Regia di Jonathan Glazer vedi scheda film
76° FESTIVAL DI CANNES 2023 – IN CONCORSO
Un'amena gita al fiume è la prima immagine che carpiamo nella vita di una famiglia tedesca Anni 30 apparentemente del tutto ordinaria: un padre e marito premuroso, una mamma attenta e ambiziosa, cinque figli esuberanti ma ben educati e bisognosi di attenzioni. Se non fosse che, all'inizio nemmeno ce ne accorgiamo, sullo sfondo del curatissimo giardino della loro villetta si staglia l'oscura massa di un muro sormontato dal filo spinato, oltre cui spuntano i tetti di tetri casermoni. Al capofamiglia basta attraversare il giardino, uscire dal cancello e imboccare subito a destra l'ingresso di quel recinto per trovarsi sul posto di lavoro: il campo di sterminio di Auschwitz.
Il film racconta infatti uno spaccato della vita privata e familiare di Rudolf Höß, comandante del campo di sterminio più letale della Shoah. La scelta spiazzante del regista Jonathan Glazer è quella di non concentrarsi sui ben noti orrori che avvenivano nel campo, mai mostrati, solo si sentono eco di urla e spari al di là del muro e appaiono discretamente dettagli agghiaccianti come il fumo di treni al di là degli alberi o la cenere usata per concimare i fiori. Né ci si sofferma più di tanto sulle metodiche organizzative del genocidio, solo evocate in poche scene che mostrano il lavoro dell'efficientissimo dirittore della morte. La concentrazione di Glazer è tutta sul Höß quale uomo privato e sulla sua famiglia: le gite in barchetta sul fiume con i bambini, la visita della suocera, la fiaba di Hansel & Gretel letta alla figlia per farla addormentare, le conversazioni a letto con la moglie che gli fa promettere di riportarla in vacanza in Italia. E quando da Berlino arriva l'inatteso ordine di trasferimento di Höß ad un incarico a Orianenburg, assistiamo ai battibecchi con la combattiva moglie che non ci pensa proprio ad abbandonare la vita modello che si erano costruiti in Polonia (“lo spazio vitale.. questo è il nostro spazio vitale!”)

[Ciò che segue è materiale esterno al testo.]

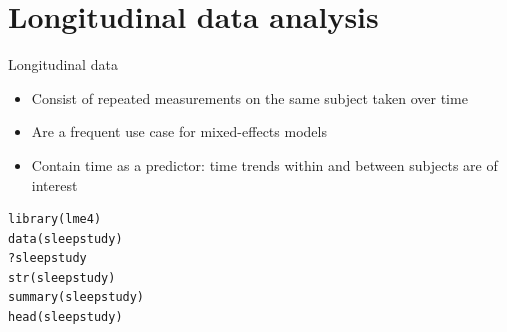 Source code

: \documentclass[aspectratio=169]{beamer}
\newcommand{\vect}[1]{\mathbf{#1}}
\newcommand{\mat}[1]{\mathbf{#1}}
\newcommand{\gvect}[1]{\boldsymbol{#1}}
\newcommand{\gmat}[1]{\boldsymbol{#1}}
\begin{document}

\section{Longitudinal data analysis}

\begin{frame}[fragile]{Longitudinal data}
  \begin{itemize}
    \item Consist of repeated measurements on the same subject taken over time
    \item Are a frequent use case for mixed-effects models
    \item Contain time as a predictor:
          time trends within and between subjects are of interest
  \end{itemize}
  \begin{lstlisting}
library(lme4)
data(sleepstudy)
?sleepstudy
str(sleepstudy)
summary(sleepstudy)
head(sleepstudy)
  \end{lstlisting}
\nocite{Bates2010lme4, Bates2015}
\end{frame}
\end{document}
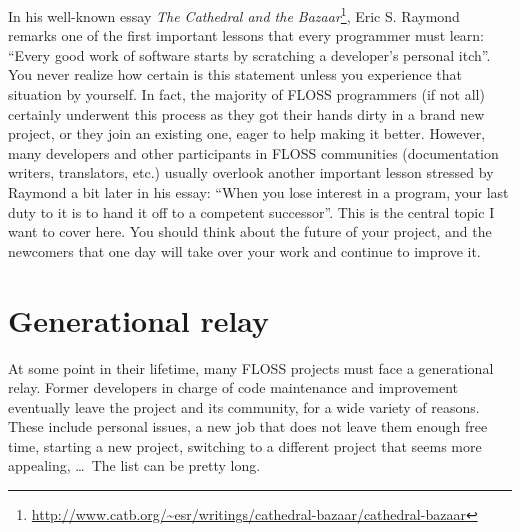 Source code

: 

\noindent{}In his well-known essay \textit{The Cathedral and the
Bazaar}\footnote{\url{
http://www.catb.org/~esr/writings/cathedral-bazaar/cathedral-bazaar}}, Eric S.
Raymond remarks one of the first important lessons that every programmer must
learn: ``Every good work of software starts by scratching a developer's personal
itch''. You never realize how certain is this statement unless you experience
that situation by yourself. In fact, the majority of FLOSS programmers (if not
all) certainly underwent this process as they got their hands dirty in a brand
new project, or they join an existing one, eager to help making it better.
However, many developers and other participants in FLOSS communities
(documentation writers, translators, etc.) usually overlook another important
lesson stressed by Raymond a bit later in his essay: ``When you lose interest in
a program, your last duty to it is to hand it off to a competent successor''.
This is the central topic I want to cover here. You should think about the
future of your project, and the newcomers that one day will take over your work
and continue to improve it.

\section*{Generational relay}

At some point in their lifetime, many FLOSS projects must face a generational
relay. Former developers in charge of code maintenance and improvement
eventually leave the project and its community, for a wide variety of reasons.
These include personal issues, a new job that does not leave them enough free
time, starting a new project, switching to a different project that seems more
appealing, \dots\ The list can be pretty long.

Quello che ci sconvolge dell'operazione di Glazer è che ci ricorda come un'operazione di assoluta disumanità e malvagità come la Shoah sia stata portata scientemente avanti da persone che per molti aspetti erano normali, vivevano nel privato le aspirazioni, gli affetti e le preoccupazioni di noi tutti e, mentre annientavano le vite di innumerevoli esseri umani (in questo caso non si può certo invocare il “non sapevo cosa succedeva veramente”), andavano avanti serenamente con la propria: oltre la banalità del male di cui parlava Hannah Arendt qui siamo alla sua quotidianità e totale normalità.

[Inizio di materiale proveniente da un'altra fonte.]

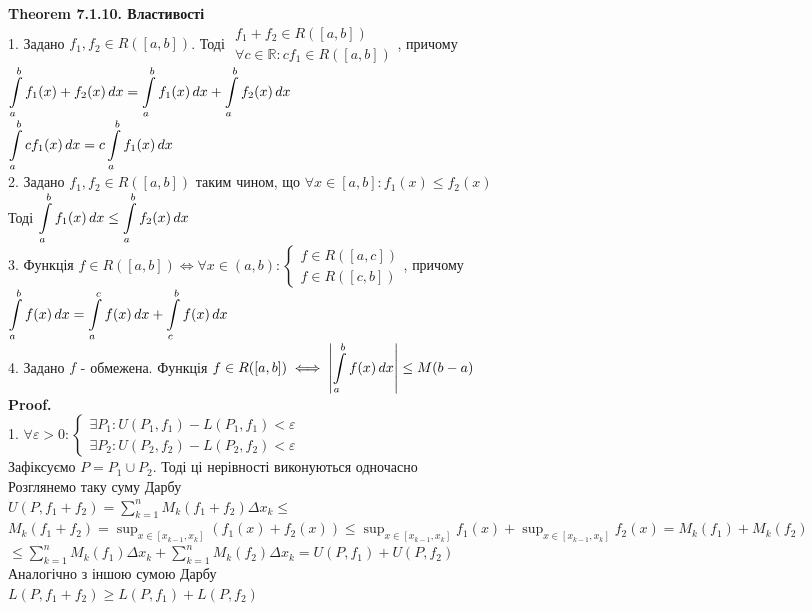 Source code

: \documentclass[a4paper, 14pt]{extarticle}
\def\huge{\displaystyle}
\def\bigline{\vspace{5mm}\\}
\def\th#1{\textbf{Theorem {#1}}}
\def\proof{\textbf{Proof.}\\}
\def\bigline{\vspace{5mm}\\}
\begin{document}
\th{7.1.10. Властивості}\\
1. Задано $f_1, f_2 \in R([a,b])$. Тоді $\begin{gathered} f_1 + f_2 \in R \left( \left[ a,b \right] \right) \\ \forall c \in \mathbb{R}: cf_1 \in R \left( \left[ a,b \right] \right) \end{gathered}$, причому\\
$\huge\int\displaylimits_a^b f_1(x)+f_2(x)\,dx = \int\displaylimits_a^b f_1(x)\,dx + \int\displaylimits_a^b f_2(x)\,dx$\\
$\huge\int\displaylimits_a^b c f_1(x) \,dx = c \int\displaylimits_a^b f_1(x)\,dx$
\bigline
2. Задано $f_1, f_2 \in R([a,b])$ таким чином, що $\forall x \in [a,b]: f_1(x) \leq f_2(x)$\\
Тоді $\huge\int\displaylimits_a^b f_1(x)\,dx \leq \int\displaylimits_a^b f_2(x)\,dx$
\bigline
3. Функція $f \in R([a,b]) \iff \forall x \in (a,b): \begin{cases} f \in R([a,c]) \\ f \in R([c,b]) \end{cases}$, причому\\
$\huge \int\displaylimits_a^b f(x)\,dx = \int\displaylimits_a^c f(x)\,dx + \int\displaylimits_c^b f(x)\,dx$
\bigline
4. Задано $f$ - обмежена. Функція $f \in R([a,b]) \iff \abs{\huge\int\displaylimits_a^b f(x)\,dx} \leq M(b-a)$\\
\proof
1. $\forall \varepsilon > 0: \begin{cases}
\exists P_1: U(P_1,f_1) - L(P_1,f_1) < \varepsilon \\
\exists P_2: U(P_2,f_2) - L(P_2,f_2) < \varepsilon
 \end{cases}$\\
Зафіксуємо $P = P_1 \cup P_2$. Тоді ці нерівності виконуються одночасно\\
Розглянемо таку суму Дарбу\\
$U(P,f_1+f_2) = \huge\sum_{k=1}^n M_k(f_1 + f_2) \Delta x_k \boxed{\leq}$\\
$M_k(f_1+f_2) = \huge\sup_{x \in [x_{k-1},x_k]} (f_1(x) + f_2(x)) \leq \sup_{x \in [x_{k-1},x_k]} f_1(x) + \sup_{x \in [x_{k-1},x_k]} f_2(x) = M_k(f_1) + M_k(f_2)$\\
$\boxed{\leq} \huge\sum_{k=1}^n M_k(f_1) \Delta x_k + \huge\sum_{k=1}^n M_k(f_2) \Delta x_k = U(P,f_1) + U(P,f_2)$\\
Аналогічно з іншою сумою Дарбу\\
$L(P, f_1+f_2) \geq L(P,f_1) + L(P,f_2)$\\
\end{document}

Insieme a Rudolf (interpreto da Christian Friedel), altra figura centrale è quella della moglie Hedwig (Sandra Huller): anche lei certamente al corrente di cosa avveniva al di là del muro del suo giardino, ma preoccupata solo della sua tranquillità borghese, dell'educazione dei figli e che niente potesse sconvolgere il quadretto idilliaco della sua realizzazione personale come perfetta madre di famiglia nazista. Allora la mogliettina tira fuori le unghie e si intravedono sprazzi di ferocia , come quando minaccia la cameriera distratta che il marito potrebbe farla eliminare.

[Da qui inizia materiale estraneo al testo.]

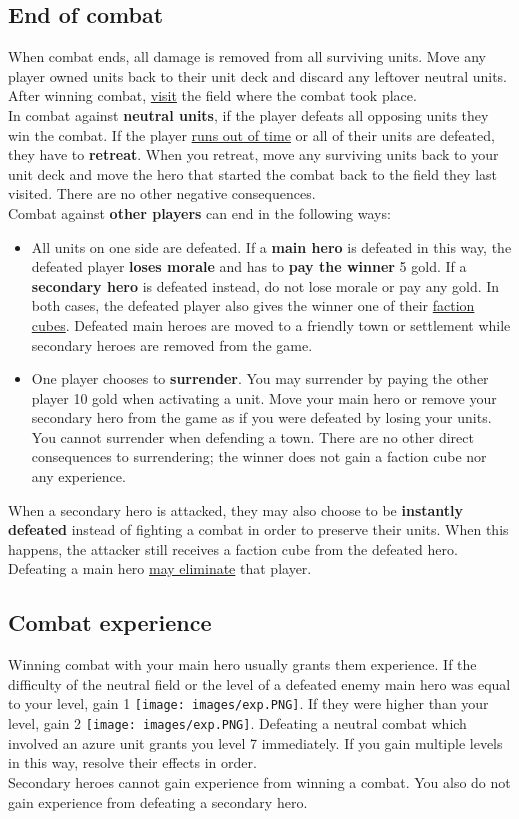 \documentclass[12pt]{article}
\begin{document}
\subsection*{\hypertarget{Endcombat}{End of combat}}
When combat ends, all damage is removed from all surviving units. Move any player owned units back to their unit deck and discard any leftover neutral units. After winning combat, \hyperlink{Categories}{visit} the field where the combat took place.\\[6pt]
In combat against \textbf{neutral units}, if the player defeats all opposing units they win the combat. If the player \hyperlink{Timelimit}{runs out of time} or all of their units are defeated, they have to \textbf{retreat}. When you retreat, move any surviving units back to your unit deck and move the hero that started the combat back to the field they last visited. There are no other negative consequences.\\[6pt]
Combat against \textbf{other players} can end in the following ways:
\begin{itemize}
    \item All units on one side are defeated. If a \textbf{main hero} is defeated in this way, the defeated player \textbf{loses morale} and has to \textbf{pay the winner} 5 gold. If a \textbf{secondary hero} is defeated instead, do not lose morale or pay any gold. In both cases, the defeated player also gives the winner one of their \hyperlink{End}{faction cubes}. Defeated main heroes are moved to a friendly town or settlement while secondary heroes are removed from the game.
    \item One player chooses to \textbf{surrender}. You may surrender by paying the other player 10 gold when activating a unit. Move your main hero or remove your secondary hero from the game as if you were defeated by losing your units. You cannot surrender when defending a town. There are no other direct consequences to surrendering; the winner does not gain a faction cube nor any experience.
\end{itemize}
 When a secondary hero is attacked, they may also choose to be \textbf{instantly defeated} instead of fighting a combat in order to preserve their units. When this happens, the attacker still receives a faction cube from the defeated hero.\\[6pt] Defeating a main hero \hyperlink{End}{may eliminate} that player.

\subsection*{\hypertarget{Combatexperience}{Combat experience}}
Winning combat with your main hero usually grants them experience. If the difficulty of the neutral field or the level of a defeated enemy main hero was equal to your level, gain 1 \texttt{[image: images/exp.PNG]}. If they were higher than your level, gain 2 \texttt{[image: images/exp.PNG]}. Defeating a neutral combat which involved an azure unit grants you level 7 immediately. If you gain multiple levels in this way, resolve their effects in order.\\[6pt]
Secondary heroes cannot gain experience from winning a combat. You also do not gain experience from defeating a secondary hero.
\end{document}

Glazer ci colpisce con una messinscena sempre controllata e rigorosa, dove l'evocazione dell'orrore è affidato alle sonorità inquietanti che stridono con la serenità della immagini, con un effetto ancor più terrificante. Ma non rinuncia mai a spiazzarci con scelte imprevedibili: verso il finale c'è un flash forward ai nostri giorni ove vediamo addette delle pulizie ripulire i locali del campo di sterminio oggi trasformato in museo: gli oggetti di uso quotidiano che ottant'anni dopo riposano nelle bacheche pulite col Vetril dalle solerti signore polacche sono il suo modo di ricordare le esistenze delle vittime dell'Olocausto.